Exercise description = In the entries that follow, the first line to write out is the one containing "This is a personal", and the last is the one containing "на перший доступний шрифт". Reproduce that stretch exactly, with nothing before or after it.

Collected data:
%%

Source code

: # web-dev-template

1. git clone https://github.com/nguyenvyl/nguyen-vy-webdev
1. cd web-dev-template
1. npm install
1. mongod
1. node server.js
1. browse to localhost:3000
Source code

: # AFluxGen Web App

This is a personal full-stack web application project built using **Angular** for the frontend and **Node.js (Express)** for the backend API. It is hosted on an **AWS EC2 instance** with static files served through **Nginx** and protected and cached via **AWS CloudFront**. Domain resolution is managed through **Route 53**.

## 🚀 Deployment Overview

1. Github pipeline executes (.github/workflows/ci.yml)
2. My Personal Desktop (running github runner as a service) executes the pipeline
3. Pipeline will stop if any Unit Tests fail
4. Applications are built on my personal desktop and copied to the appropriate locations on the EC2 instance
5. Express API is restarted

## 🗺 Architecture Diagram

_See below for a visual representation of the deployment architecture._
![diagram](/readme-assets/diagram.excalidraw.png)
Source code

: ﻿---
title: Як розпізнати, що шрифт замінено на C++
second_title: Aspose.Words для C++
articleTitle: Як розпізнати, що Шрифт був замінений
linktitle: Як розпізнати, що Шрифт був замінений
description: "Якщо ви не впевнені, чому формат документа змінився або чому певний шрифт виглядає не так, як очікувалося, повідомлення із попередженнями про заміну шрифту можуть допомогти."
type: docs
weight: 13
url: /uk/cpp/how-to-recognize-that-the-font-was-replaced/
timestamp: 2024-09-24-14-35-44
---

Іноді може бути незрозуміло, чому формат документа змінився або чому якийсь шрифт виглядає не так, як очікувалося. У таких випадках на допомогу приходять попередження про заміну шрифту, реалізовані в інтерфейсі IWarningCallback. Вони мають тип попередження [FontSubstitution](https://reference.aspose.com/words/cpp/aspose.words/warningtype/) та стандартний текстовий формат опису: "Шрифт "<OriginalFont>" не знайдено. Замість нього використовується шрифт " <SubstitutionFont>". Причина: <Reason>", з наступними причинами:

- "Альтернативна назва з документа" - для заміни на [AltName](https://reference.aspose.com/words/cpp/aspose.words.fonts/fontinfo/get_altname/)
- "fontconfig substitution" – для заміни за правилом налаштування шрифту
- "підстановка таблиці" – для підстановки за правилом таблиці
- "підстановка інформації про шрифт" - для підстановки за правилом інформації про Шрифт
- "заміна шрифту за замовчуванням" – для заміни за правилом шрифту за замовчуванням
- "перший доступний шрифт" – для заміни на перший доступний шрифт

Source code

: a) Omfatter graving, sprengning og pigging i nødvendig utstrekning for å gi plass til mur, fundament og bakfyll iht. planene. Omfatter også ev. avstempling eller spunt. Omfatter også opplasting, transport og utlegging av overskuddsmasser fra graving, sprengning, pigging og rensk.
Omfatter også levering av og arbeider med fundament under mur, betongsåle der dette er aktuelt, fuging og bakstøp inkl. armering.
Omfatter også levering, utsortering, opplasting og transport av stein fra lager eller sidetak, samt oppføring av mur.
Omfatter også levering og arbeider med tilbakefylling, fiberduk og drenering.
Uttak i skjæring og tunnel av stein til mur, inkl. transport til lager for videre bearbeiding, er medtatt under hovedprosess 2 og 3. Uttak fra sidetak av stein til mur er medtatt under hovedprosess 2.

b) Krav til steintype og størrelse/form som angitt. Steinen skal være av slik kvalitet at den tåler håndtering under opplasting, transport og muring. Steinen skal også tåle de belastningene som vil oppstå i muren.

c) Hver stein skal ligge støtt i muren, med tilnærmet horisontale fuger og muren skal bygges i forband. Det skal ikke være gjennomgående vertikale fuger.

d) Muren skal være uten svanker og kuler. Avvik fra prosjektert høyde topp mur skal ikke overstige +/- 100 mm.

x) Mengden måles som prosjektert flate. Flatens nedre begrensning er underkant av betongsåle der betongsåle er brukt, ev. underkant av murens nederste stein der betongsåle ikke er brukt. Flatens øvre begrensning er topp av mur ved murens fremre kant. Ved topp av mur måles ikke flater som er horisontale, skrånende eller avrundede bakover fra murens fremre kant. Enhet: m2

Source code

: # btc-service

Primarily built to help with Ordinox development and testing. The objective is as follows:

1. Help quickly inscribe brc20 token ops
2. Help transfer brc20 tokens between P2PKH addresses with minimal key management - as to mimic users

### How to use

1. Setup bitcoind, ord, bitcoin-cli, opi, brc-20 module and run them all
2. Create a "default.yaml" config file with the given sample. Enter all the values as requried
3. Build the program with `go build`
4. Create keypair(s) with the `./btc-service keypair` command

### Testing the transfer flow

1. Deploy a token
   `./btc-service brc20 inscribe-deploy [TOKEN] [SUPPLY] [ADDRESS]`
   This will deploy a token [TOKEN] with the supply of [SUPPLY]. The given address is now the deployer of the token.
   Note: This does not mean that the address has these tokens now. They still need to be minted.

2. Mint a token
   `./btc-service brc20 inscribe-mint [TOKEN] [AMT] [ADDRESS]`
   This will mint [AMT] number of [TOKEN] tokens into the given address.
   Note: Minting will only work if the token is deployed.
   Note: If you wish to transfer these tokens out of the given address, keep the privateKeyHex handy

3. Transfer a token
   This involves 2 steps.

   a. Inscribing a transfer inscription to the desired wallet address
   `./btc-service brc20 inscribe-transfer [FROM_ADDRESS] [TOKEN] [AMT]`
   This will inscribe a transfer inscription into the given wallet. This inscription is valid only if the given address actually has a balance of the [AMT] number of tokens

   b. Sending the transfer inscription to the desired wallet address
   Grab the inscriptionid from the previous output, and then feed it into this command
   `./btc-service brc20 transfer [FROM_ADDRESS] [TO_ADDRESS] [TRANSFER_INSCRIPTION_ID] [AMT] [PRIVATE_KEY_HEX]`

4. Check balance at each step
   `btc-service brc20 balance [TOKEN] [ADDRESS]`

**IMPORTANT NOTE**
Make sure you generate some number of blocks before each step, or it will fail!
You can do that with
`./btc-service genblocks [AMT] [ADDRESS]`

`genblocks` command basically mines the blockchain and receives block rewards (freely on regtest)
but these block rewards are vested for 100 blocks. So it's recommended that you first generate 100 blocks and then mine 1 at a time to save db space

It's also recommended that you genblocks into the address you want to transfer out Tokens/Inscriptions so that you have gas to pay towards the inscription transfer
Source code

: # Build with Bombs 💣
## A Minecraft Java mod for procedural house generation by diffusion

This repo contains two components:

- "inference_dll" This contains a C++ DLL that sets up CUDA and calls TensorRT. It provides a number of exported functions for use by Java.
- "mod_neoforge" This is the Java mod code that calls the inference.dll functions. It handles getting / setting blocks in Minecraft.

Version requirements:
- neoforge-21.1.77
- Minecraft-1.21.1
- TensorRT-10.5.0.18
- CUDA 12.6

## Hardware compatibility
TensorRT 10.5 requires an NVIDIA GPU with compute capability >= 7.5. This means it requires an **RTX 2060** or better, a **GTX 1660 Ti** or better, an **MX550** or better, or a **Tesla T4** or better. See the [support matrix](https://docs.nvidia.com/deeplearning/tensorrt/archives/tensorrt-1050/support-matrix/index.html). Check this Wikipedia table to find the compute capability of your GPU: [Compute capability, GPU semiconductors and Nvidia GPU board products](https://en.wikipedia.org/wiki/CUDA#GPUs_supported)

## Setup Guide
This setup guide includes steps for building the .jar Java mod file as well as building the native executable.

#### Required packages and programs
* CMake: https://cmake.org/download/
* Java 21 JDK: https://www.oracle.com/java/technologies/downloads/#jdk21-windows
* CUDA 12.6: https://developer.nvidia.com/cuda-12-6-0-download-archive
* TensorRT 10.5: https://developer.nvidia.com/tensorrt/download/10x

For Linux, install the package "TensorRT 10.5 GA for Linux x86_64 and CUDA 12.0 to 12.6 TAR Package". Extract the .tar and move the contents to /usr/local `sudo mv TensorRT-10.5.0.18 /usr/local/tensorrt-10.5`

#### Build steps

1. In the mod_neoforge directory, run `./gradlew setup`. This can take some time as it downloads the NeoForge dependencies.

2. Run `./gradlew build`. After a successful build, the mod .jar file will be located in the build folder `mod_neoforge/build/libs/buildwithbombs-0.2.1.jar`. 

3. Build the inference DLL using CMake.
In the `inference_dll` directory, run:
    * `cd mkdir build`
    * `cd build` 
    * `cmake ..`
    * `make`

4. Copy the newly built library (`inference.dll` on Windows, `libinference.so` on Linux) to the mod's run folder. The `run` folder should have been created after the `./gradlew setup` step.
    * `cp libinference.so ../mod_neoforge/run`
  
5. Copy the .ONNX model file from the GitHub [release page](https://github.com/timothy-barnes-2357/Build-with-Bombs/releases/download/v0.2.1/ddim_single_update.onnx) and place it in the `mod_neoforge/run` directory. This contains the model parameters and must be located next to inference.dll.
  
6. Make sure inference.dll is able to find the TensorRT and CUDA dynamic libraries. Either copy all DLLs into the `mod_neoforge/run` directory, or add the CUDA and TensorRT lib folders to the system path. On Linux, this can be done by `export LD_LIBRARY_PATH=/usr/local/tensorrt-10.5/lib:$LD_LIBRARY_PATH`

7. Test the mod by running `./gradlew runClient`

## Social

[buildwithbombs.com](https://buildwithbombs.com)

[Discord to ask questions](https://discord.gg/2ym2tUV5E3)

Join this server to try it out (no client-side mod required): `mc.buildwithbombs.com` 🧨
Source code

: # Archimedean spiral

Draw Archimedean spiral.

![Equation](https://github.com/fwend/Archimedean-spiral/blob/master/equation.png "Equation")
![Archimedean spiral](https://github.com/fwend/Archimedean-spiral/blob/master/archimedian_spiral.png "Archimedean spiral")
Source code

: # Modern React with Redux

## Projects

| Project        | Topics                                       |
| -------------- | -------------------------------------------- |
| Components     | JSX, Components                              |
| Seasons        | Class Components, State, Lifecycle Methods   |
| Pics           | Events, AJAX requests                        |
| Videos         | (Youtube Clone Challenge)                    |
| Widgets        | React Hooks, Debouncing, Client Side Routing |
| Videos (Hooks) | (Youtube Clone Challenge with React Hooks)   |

%%

Solution to this problem =
This is a personal full-stack web application project built using **Angular** for the frontend and **Node.js (Express)** for the backend API. It is hosted on an **AWS EC2 instance** with static files served through **Nginx** and protected and cached via **AWS CloudFront**. Domain resolution is managed through **Route 53**.

## 🚀 Deployment Overview

1. Github pipeline executes (.github/workflows/ci.yml)
2. My Personal Desktop (running github runner as a service) executes the pipeline
3. Pipeline will stop if any Unit Tests fail
4. Applications are built on my personal desktop and copied to the appropriate locations on the EC2 instance
5. Express API is restarted

## 🗺 Architecture Diagram

_See below for a visual representation of the deployment architecture._
![diagram](/readme-assets/diagram.excalidraw.png)
Source code

: ﻿---
title: Як розпізнати, що шрифт замінено на C++
second_title: Aspose.Words для C++
articleTitle: Як розпізнати, що Шрифт був замінений
linktitle: Як розпізнати, що Шрифт був замінений
description: "Якщо ви не впевнені, чому формат документа змінився або чому певний шрифт виглядає не так, як очікувалося, повідомлення із попередженнями про заміну шрифту можуть допомогти."
type: docs
weight: 13
url: /uk/cpp/how-to-recognize-that-the-font-was-replaced/
timestamp: 2024-09-24-14-35-44
---

Іноді може бути незрозуміло, чому формат документа змінився або чому якийсь шрифт виглядає не так, як очікувалося. У таких випадках на допомогу приходять попередження про заміну шрифту, реалізовані в інтерфейсі IWarningCallback. Вони мають тип попередження [FontSubstitution](https://reference.aspose.com/words/cpp/aspose.words/warningtype/) та стандартний текстовий формат опису: "Шрифт "<OriginalFont>" не знайдено. Замість нього використовується шрифт " <SubstitutionFont>". Причина: <Reason>", з наступними причинами:

- "Альтернативна назва з документа" - для заміни на [AltName](https://reference.aspose.com/words/cpp/aspose.words.fonts/fontinfo/get_altname/)
- "fontconfig substitution" – для заміни за правилом налаштування шрифту
- "підстановка таблиці" – для підстановки за правилом таблиці
- "підстановка інформації про шрифт" - для підстановки за правилом інформації про Шрифт
- "заміна шрифту за замовчуванням" – для заміни за правилом шрифту за замовчуванням
- "перший доступний шрифт" – для заміни на перший доступний шрифт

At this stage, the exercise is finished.